[Document images with source code]
----

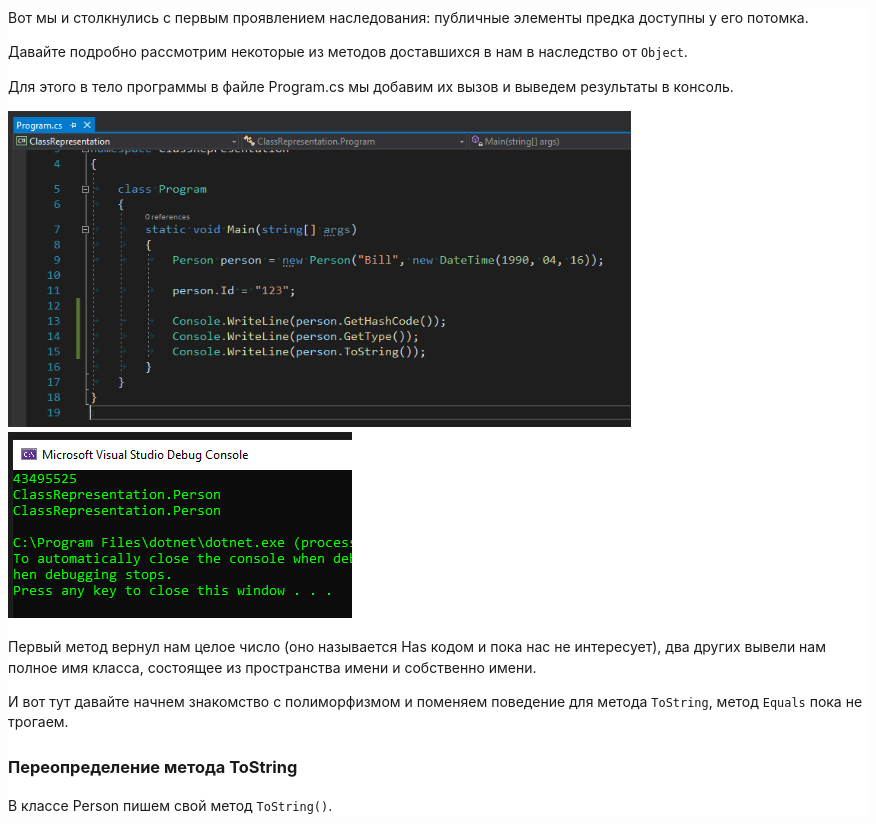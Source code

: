 Вот мы и столкнулись с первым проявлением наследования: публичные
элементы предка доступны у его потомка.

Давайте подробно рассмотрим некоторые из методов доставшихся в нам в
наследство от `Object`.

Для этого в тело программы в файле Program.cs мы добавим их вызов и
выведем результаты в консоль.

<img src="lecture_media\image135.png" style="width:6.48958in;height:3.29167in" />

<img src="lecture_media\image136.png" style="width:3.58333in;height:1.9375in" />

Первый метод вернул нам целое число (оно называется Has кодом и пока нас
не интересует), два других вывели нам полное имя класса, состоящее из
пространства имени и собственно имени.

И вот тут давайте начнем знакомство с полиморфизмом и поменяем поведение
для метода `ToString`, метод `Equals` пока не трогаем.

### Переопределение метода ToString

В классе Person пишем свой метод `ToString()`.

----

» YOUR TASK
Copy the preceding data in full and word for word, dropping its pictures.

» WRITTEN RESPONSE
Source code

: Вот мы и столкнулись с первым проявлением наследования: публичные
элементы предка доступны у его потомка.

Давайте подробно рассмотрим некоторые из методов доставшихся в нам в
наследство от `Object`.

Для этого в тело программы в файле Program.cs мы добавим их вызов и
выведем результаты в консоль.

<img src="lecture_media\image135.png" style="width:6.48958in;height:3.29167in" />

<img src="lecture_media\image136.png" style="width:3.58333in;height:1.9375in" />

Первый метод вернул нам целое число (оно называется Has кодом и пока нас
не интересует), два других вывели нам полное имя класса, состоящее из
пространства имени и собственно имени.

И вот тут давайте начнем знакомство с полиморфизмом и поменяем поведение
для метода `ToString`, метод `Equals` пока не трогаем.

### Переопределение метода ToString

В классе Person пишем свой метод `ToString()`.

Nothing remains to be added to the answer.